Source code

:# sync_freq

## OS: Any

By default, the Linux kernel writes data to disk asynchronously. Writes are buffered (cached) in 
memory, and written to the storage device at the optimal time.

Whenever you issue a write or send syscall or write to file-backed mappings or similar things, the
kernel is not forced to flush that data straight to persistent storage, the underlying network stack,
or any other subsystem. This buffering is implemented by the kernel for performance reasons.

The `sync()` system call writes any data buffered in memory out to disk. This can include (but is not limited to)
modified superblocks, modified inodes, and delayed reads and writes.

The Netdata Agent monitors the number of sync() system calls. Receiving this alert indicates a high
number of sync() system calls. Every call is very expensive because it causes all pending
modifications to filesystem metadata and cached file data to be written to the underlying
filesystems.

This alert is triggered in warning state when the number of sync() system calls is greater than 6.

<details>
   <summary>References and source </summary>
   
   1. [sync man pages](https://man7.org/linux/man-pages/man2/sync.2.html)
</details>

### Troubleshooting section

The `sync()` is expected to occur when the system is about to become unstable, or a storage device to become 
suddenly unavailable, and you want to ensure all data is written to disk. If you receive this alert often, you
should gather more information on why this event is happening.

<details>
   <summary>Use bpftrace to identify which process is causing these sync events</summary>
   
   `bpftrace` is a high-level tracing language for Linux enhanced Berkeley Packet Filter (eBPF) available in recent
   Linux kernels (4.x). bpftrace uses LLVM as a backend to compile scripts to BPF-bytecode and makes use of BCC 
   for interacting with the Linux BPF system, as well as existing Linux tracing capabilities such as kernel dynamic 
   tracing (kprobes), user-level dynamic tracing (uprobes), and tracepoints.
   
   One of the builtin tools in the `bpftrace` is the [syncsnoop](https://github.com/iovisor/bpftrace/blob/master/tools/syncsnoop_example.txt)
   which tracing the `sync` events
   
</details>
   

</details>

=====

# Problem statement
Please return every line in the data that includes the string "summary".

# Task solution
   <summary>References and source </summary>
   <summary>Use bpftrace to identify which process is causing these sync events</summary>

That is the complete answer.